There would be no filter or heater.

And every week or so, i'd just grab a cup full of water and throw it into my main tank for my mandarin?

And would I need to buy tisbe copepods or tigger copepods?
 
A mandarin will require waaay more pids than a system like that will provide. I would suggest 2 air powered 10 gallon tanks so you can keep 2 cultures going in case one crashes. I would also start off with a phytoplankton culture as well so you can have food for them.

I would use both chaeto and PVC tubes for growing them. From my understanding they love the tubes and will breed prolifically in them.
 
If you can teach him to eat frozen - that would be best.

I have one, and he loves to eat brine shrimp.

Tons of info on the web on how to teach them.
 
No guarantee that they will continue to eat prepared foods. They tend to revert back to natural habits.
 
No guarantee that they will continue to eat prepared foods. They tend to revert back to natural habits.

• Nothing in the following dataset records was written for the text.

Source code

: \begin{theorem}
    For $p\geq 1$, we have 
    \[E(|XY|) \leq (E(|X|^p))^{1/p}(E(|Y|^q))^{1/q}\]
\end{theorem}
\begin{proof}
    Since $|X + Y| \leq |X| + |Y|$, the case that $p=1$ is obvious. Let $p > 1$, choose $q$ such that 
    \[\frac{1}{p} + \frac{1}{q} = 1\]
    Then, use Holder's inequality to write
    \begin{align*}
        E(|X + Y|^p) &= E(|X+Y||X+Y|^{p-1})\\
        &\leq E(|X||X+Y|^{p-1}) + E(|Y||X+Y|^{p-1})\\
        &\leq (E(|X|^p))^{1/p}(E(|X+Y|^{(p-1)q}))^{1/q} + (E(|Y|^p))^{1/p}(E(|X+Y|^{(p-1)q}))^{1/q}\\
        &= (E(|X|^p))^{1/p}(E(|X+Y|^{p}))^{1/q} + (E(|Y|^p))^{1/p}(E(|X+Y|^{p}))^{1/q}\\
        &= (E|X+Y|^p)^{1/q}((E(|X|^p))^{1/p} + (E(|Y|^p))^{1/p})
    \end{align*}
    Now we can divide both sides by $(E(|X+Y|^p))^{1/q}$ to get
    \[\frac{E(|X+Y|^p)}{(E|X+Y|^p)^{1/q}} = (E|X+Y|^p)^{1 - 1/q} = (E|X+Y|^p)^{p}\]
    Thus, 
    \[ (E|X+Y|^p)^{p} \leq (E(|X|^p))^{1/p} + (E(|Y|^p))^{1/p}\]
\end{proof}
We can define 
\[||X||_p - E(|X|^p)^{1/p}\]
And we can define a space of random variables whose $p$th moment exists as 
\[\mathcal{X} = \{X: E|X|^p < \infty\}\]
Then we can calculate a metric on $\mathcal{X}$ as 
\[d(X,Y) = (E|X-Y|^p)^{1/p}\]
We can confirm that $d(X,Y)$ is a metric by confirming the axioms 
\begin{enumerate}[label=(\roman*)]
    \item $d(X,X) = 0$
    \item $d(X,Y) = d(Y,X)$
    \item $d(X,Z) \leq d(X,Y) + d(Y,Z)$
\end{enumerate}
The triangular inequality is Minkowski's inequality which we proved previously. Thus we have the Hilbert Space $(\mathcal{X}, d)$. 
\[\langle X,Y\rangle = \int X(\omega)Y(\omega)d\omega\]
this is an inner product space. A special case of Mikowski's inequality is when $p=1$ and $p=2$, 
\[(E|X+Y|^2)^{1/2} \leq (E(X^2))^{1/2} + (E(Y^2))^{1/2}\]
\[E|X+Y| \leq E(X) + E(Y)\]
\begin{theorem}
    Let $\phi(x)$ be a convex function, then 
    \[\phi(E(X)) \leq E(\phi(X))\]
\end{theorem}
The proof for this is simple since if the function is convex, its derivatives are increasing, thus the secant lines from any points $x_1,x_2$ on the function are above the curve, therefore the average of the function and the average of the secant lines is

I wouldn't say they "tend" to but they have been known to from time to time. It's not a terribly common thing from what I understand.
 
Tisbe are better! They crawl around more which is what the mandarin hunts! To culture you don't need any chaeto or rocks or tubes! Just an air pump and salt water! I have had a culture going for 2 months now! I only feed phyto feast and they do great! Once a week I strain out most of the pods and add them to my tank at night!
 
Feeding mandarins live food from a feeder that eliminates competition from more aggressive fish is the way to go. There are 20 reports of a starving mandarin on the forums for every post that someone has raised one for a long time. They can eat thousands of pods in a sitting.
 
Feeding mandarins live food from a feeder that eliminates competition from more aggressive fish is the way to go. There are 20 reports of a starving mandarin on the forums for every post that someone has raised one for a long time. They can eat thousands of pods in a sitting.

+1 exactly the reason I suggested a more complex breeding setup.
 
I tried breeding my own pods in a 10g but did not do very well at all.

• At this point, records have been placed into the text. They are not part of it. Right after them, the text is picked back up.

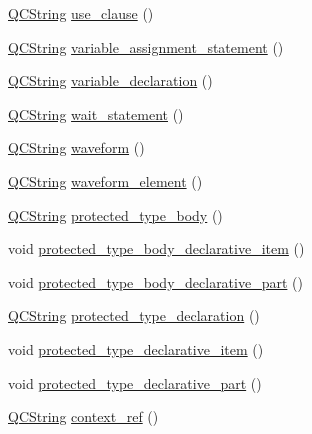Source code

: \begin{DoxyCompactItemize}
\item 
\hyperlink{class_q_c_string}{Q\+C\+String} \hyperlink{classvhdl_1_1parser_1_1_vhdl_parser_a8a409c52ed4f1a94a6ed5ed8f794549d}{use\+\_\+clause} ()
\item 
\hyperlink{class_q_c_string}{Q\+C\+String} \hyperlink{classvhdl_1_1parser_1_1_vhdl_parser_a888f11198dd8ae00205ee34072e2974e}{variable\+\_\+assignment\+\_\+statement} ()
\item 
\hyperlink{class_q_c_string}{Q\+C\+String} \hyperlink{classvhdl_1_1parser_1_1_vhdl_parser_a2e4c819dc6a446b3b78c20f3c073e5ef}{variable\+\_\+declaration} ()
\item 
\hyperlink{class_q_c_string}{Q\+C\+String} \hyperlink{classvhdl_1_1parser_1_1_vhdl_parser_a6553bab5f9456bd06c1b48506a2d8a08}{wait\+\_\+statement} ()
\item 
\hyperlink{class_q_c_string}{Q\+C\+String} \hyperlink{classvhdl_1_1parser_1_1_vhdl_parser_a89efef5df51479ce9f9bc23644a3e74d}{waveform} ()
\item 
\hyperlink{class_q_c_string}{Q\+C\+String} \hyperlink{classvhdl_1_1parser_1_1_vhdl_parser_ad0c42049c4f9330529e71ca7a1057873}{waveform\+\_\+element} ()
\item 
\hyperlink{class_q_c_string}{Q\+C\+String} \hyperlink{classvhdl_1_1parser_1_1_vhdl_parser_a3c5dd6abbaf2b316870a0f63a1142c21}{protected\+\_\+type\+\_\+body} ()
\item 
void \hyperlink{classvhdl_1_1parser_1_1_vhdl_parser_a9d7e801d57bcdd0782480006933db824}{protected\+\_\+type\+\_\+body\+\_\+declarative\+\_\+item} ()
\item 
void \hyperlink{classvhdl_1_1parser_1_1_vhdl_parser_a9c5fd348c74adf65d5e8fdffb857074e}{protected\+\_\+type\+\_\+body\+\_\+declarative\+\_\+part} ()
\item 
\hyperlink{class_q_c_string}{Q\+C\+String} \hyperlink{classvhdl_1_1parser_1_1_vhdl_parser_a8224cb99a614855b853e2d21d9779f32}{protected\+\_\+type\+\_\+declaration} ()
\item 
void \hyperlink{classvhdl_1_1parser_1_1_vhdl_parser_a3cd97fec847f083f56fd10c40a7bf182}{protected\+\_\+type\+\_\+declarative\+\_\+item} ()
\item 
void \hyperlink{classvhdl_1_1parser_1_1_vhdl_parser_a3a0d603898f128c45b342c12b7838a3b}{protected\+\_\+type\+\_\+declarative\+\_\+part} ()
\item 
\hyperlink{class_q_c_string}{Q\+C\+String} \hyperlink{classvhdl_1_1parser_1_1_vhdl_parser_a282b18e630b2b1d40c7675342e423eb0}{context\+\_\+ref} ()
\item 

\end{DoxyCompactItemize}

The best advice, from a former mandarin owner is to wait until you have enough pods naturally before getting one. I alson would strongly suggest an ORA mandarin, as they have been eating pellets so it has a better shot at taking frozen food in my experience.

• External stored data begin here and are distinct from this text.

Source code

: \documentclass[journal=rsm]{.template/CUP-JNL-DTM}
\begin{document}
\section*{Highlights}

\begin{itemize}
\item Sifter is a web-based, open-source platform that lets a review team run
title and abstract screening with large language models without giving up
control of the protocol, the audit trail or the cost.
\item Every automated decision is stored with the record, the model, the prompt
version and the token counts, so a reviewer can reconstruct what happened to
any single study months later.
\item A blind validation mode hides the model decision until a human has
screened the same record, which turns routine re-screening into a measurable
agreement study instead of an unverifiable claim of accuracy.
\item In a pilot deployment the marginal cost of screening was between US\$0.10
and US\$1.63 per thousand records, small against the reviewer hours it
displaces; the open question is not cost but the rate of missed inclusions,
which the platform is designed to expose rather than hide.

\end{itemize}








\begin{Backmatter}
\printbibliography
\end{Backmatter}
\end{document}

Keeping another whole tank that needs special food so that you can feed another tank with a special needs fish just seems like a huge hassle and you still have to produce enough pods for the mandarin, who as mentioned above can decimate thousands at a sitting.
 
Buy a 125 reef ready, toss in 150 pounds of uncured live rock, let it cycle and run the tank for a year with no pod eating fish in it, then you can have a mandarin long term. Piece of cake!
 
Special needs fish... I like that. Liveaquaria should adopt that description.

That means most wrasses and a bunch of other fish are not allowed. It can be done. But you need to be careful because one single wrasse can out compete a mandarin easily. And if the pod population takes a nose dive, so will the Mandarine. They will eat more than live pods, they will eat live baby brine shrimp and live worms. The DIY feeder Paul B came up with (another forum) is on the internet and YouTube. It is far easier to grow baby brine and worms than it is pods. Yes, I know the baby brine hasn't a lot of nutrition in them, but they will gorge themselves on them. The same guy has pictures of his Mandarines spawning. If I ever get another Mandarine, I will try his methods. The pod farm didn't work out and I hate losing a fish.